Jarrett’s the kind of athlete that coaches will allow to try things out. She qualified for the AAU Junior Olympics in multiple events as an eighth grader, turning in the 6th-best time in the 100 hurdles and the 4th-best high jump.

She’s accustomed to doing more than one thing well. 

“People are counting on you to get points and help the team win,” she said. “It’s a little pressure but if you calm yourself down, give your effort and give your all, that’s all that matters.”

Jarrett is just one of several promising Vikings freshmen. Green, who’s in his first season at H-F, said it’s the perfect group to establish a foundation for a program.
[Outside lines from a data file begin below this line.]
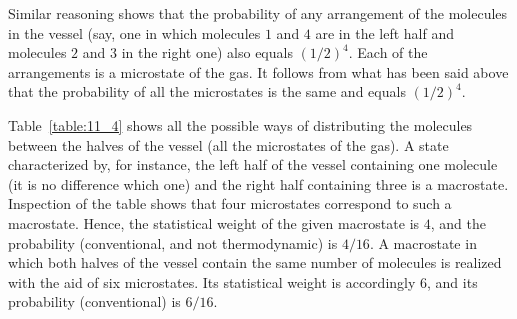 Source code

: Similar reasoning shows that the probability of any arrangement of the molecules in the vessel (say, one in which molecules $1$ and $4$ are in the left half and molecules $2$ and $3$ in the right one) also equals $(1/2)^4$. Each of the arrangements is a microstate of the gas. It follows from what has been said above that the probability of all the microstates is the same and equals $(1/2)^4$.

Table~\ref{table:11_4} shows all the possible ways of distributing the molecules between the halves of the vessel (all the microstates of the gas). A state characterized by, for instance, the left half of the vessel containing one molecule (it is no difference which one) and the right half containing three is a macrostate. Inspection of the table shows that four microstates correspond to such a macrostate. Hence, the statistical weight of the given macrostate is $4$, and the probability (conventional, and not thermodynamic) is $4/16$. A macrostate in which both halves of the vessel contain the same number of molecules is realized with the aid of six microstates. Its statistical weight is accordingly $6$, and its probability (conventional) is $6/16$.

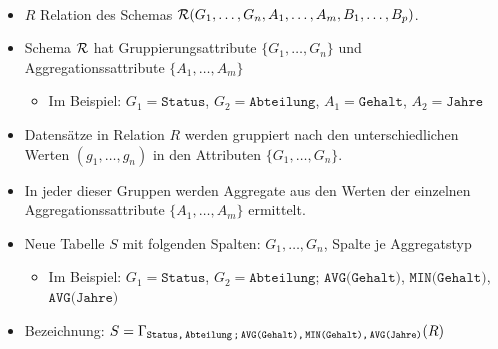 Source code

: \begin{frame}
\frametitle{\insertsection}
\framesubtitle{\insertsubsection}
\onslide
{}\\[3pt]
\begin{itemize}
	\item $R$ Relation des Schemas $\mathcal{R}(G_1,\ldots , G_n, A_1, \ldots , A_m,B_1,\ldots , B_p)$.
	\item Schema $\mathcal{R}$ hat Gruppierungsattribute $\{G_1,\ldots , G_n\}$ und Aggregationssattribute $\{A_1,\ldots , A_m\}$
	\begin{itemize}
		\item Im Beispiel: $G_1=\texttt{Status}$, $G_2=\texttt{Abteilung}$, $A_1=\texttt{Gehalt}$, $A_2=\texttt{Jahre}$
	\end{itemize}
	\pause
	\item Datens\"atze in Relation $R$ werden gruppiert nach den unterschiedlichen Werten $(g_1, \ldots , g_n)$ in den Attributen 
	$\{G_1,\ldots , G_n\}$.
	\pause
	\item In jeder dieser Gruppen werden Aggregate aus den Werten der einzelnen Aggregationssattribute $\{A_1,\ldots , A_m\}$
	ermittelt.
	\pause
	\item Neue Tabelle $S$ mit folgenden Spalten: $G_1,\ldots , G_n$, Spalte je Aggregatstyp
	\begin{itemize}
		\item Im Beispiel:
		\nl $G_1=\texttt{Status}$, $G_2=\texttt{Abteilung}$; 
		\nl $\texttt{AVG(Gehalt)}$, $\texttt{MIN(Gehalt)}$, $\texttt{AVG(Jahre)}$ 
	\end{itemize} 
	\pause
	\item Bezeichnung: 
	$S= \Gamma_{\texttt{Status,}\,\texttt{Abteilung\,;}\,
		\texttt{AVG(Gehalt),}\,\texttt{MIN(Gehalt),}\,\texttt{AVG(Jahre)}}(R)$
\end{itemize} 	
\end{frame}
“When I took this job, I was kind of excited with the pipeline that the Homewood-Flossmoor area has. The history of the track program here has always been good,” he said. “(Jarrett) and that entire freshman class, they’re all very talented. They’re making huge impacts this year, and they’re all very hungry. I think the future of H-F track is pretty good.” 

The ninth-grade class includes sprinter Aniya Mullins, sprinter/hurdler/jumper Kaiya Collier, sprinter/hurdler Diaymond Childress and sprinter London Willingham, among others. 

All that youthful ability can be difficult to manage, Green said. Most of them are more than capable in multiple events. Jarrett, for example, runs both hurdle events, the 200-meter dash, legs of the 800 and 1,600-meter dashes, the high jump and the long jump.

The plan is to let Jarrett focus on jumping at some meets, sprinting at others and hurdling when necessary. 

“It’s a good problem to have,” Green said. “The problem with her is, she’s so competitive that she doesn’t want to sit out. She doesn’t want a break. We have to dial her back a little bit, let her know she’s only a freshman and she’s got time.” 

When Jarrett’s time at Homewood-Flossmoor is up, she wants to be remembered as one the all-time athletes from the school. 

“I want to be known,” she said. “For me to be running these junior, senior times a freshman, just imagine where I’ll be as a senior.”